Nicholas Goodchild

Historic and Pared Down

Why You’re Eating Horsemeat

15 February 2013 by Nicholas in Current Events

There is a wilful ignorance of how processed food is made. We don’t want to think about the reality or logistics of it, and our voluntary disconnect from our food is being challenged by the current reverberations of the presence of horse meat in the food chain.

How many times have you looked at a baked product or chocolate sweet and it has informed you that it may contain traces of nuts?

Although there are no nuts in the particular thing that you are seeking to eat, it has been made in an environment where nuts are used and there could be cross contamination. This is a simplistic example but illuminates how you can have pork or horse meat in a beef product.

Although we like to think that a meal is made in an analogous manner to how we would prepare one in a kitchen nothing could be further from the truth: everything is made on an industrial scale in ways to maximise profit. “Beef” will be bought in in huge quantities, ready minced. It will come from factories that also handle lamb, pork and (apparently) horse. A single beef burger (even if it is all beef) will contain DNA from upwards of a thousand animals, all processed and packaged in a meat plant before going to either a beef burger preparation area or plant.

Moreover, when you buy a product with a company’s or shop’s livery all over it it hasn’t been manufactured by that company. They source it from a factory that makes food for many different clients. What you are buying is a brand and a set of specifications that they try to make the manufacturer adhere to. There are going to be fewer makers than there are brands, and a bran is no guarantee of provenance. Just because you like a company’s pies doesn’t mean that their buns will come from the same manufacturer. In fact, they are highly likely not to.

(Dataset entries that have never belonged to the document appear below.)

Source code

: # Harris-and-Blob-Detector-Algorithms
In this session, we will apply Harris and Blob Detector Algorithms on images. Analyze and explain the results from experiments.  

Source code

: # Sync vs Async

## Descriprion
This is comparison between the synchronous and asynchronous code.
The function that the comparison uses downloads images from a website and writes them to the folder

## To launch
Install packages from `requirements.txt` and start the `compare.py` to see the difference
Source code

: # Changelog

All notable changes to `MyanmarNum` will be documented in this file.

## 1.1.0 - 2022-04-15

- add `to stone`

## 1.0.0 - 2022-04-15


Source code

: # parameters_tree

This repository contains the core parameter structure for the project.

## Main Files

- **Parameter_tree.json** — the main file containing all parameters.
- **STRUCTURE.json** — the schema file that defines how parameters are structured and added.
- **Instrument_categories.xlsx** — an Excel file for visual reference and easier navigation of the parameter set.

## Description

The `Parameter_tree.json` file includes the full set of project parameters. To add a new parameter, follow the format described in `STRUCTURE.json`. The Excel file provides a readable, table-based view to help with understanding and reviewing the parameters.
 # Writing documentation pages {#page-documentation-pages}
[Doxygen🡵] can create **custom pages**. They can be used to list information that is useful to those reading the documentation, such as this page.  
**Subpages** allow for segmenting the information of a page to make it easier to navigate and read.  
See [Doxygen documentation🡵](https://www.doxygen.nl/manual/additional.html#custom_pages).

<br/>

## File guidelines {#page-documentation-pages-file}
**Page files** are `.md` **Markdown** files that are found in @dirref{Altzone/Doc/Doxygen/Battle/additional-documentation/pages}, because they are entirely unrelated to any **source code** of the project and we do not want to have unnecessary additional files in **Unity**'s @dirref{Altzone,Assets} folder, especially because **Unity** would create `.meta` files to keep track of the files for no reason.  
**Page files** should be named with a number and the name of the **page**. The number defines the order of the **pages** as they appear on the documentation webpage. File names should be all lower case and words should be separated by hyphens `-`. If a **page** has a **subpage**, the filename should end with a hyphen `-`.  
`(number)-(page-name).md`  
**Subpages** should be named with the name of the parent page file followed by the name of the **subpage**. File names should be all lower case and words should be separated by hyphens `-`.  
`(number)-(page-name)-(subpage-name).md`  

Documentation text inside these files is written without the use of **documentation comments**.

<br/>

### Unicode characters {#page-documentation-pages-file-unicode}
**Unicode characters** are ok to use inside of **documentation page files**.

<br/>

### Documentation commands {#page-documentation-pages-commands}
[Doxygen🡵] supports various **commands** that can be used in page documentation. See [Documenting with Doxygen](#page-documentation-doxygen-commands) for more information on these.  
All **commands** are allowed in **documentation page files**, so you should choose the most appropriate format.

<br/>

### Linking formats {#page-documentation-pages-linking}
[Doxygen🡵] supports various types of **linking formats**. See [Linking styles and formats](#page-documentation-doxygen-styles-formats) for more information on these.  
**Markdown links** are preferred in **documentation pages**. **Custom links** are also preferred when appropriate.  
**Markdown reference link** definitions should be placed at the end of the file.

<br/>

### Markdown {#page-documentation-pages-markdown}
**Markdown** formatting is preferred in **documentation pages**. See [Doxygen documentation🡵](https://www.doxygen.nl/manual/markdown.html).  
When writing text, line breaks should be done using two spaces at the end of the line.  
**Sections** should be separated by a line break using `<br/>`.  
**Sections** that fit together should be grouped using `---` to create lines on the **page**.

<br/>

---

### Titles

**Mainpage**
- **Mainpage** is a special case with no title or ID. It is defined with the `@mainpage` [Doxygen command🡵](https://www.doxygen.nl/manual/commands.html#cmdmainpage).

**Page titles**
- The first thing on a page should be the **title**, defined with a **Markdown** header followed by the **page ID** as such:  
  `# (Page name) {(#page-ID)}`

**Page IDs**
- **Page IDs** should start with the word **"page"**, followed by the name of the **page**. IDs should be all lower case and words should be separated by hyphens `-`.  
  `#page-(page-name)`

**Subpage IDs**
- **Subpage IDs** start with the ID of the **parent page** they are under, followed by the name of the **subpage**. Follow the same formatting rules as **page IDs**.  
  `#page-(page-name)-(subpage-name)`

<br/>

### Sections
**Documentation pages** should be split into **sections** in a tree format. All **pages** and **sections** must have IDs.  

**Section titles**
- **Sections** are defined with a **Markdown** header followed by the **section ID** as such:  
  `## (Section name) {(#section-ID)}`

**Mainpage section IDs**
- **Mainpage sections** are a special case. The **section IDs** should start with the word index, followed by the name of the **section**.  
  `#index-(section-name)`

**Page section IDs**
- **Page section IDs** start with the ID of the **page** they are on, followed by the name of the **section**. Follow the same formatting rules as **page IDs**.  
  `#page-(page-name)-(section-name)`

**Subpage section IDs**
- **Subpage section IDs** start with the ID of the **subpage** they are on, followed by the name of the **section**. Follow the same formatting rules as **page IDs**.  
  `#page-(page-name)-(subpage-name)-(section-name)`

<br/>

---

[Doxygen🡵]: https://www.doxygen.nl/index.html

This is how horse meat can enter the human food chain. It is symptomatic of ridiculous levels of naivety to actually be surprised when it does. The only way to know what is in the food you eat is to make it yourself an know exactly where all the ingredients come from. To make each meal separately and not do anything in bulk. And, as the majority of people are going to abdicate responsibility on this, we’re going to see mock indignation and hand wringing, some sop to the current outrage and the industrial preparation of food to carry on as normal.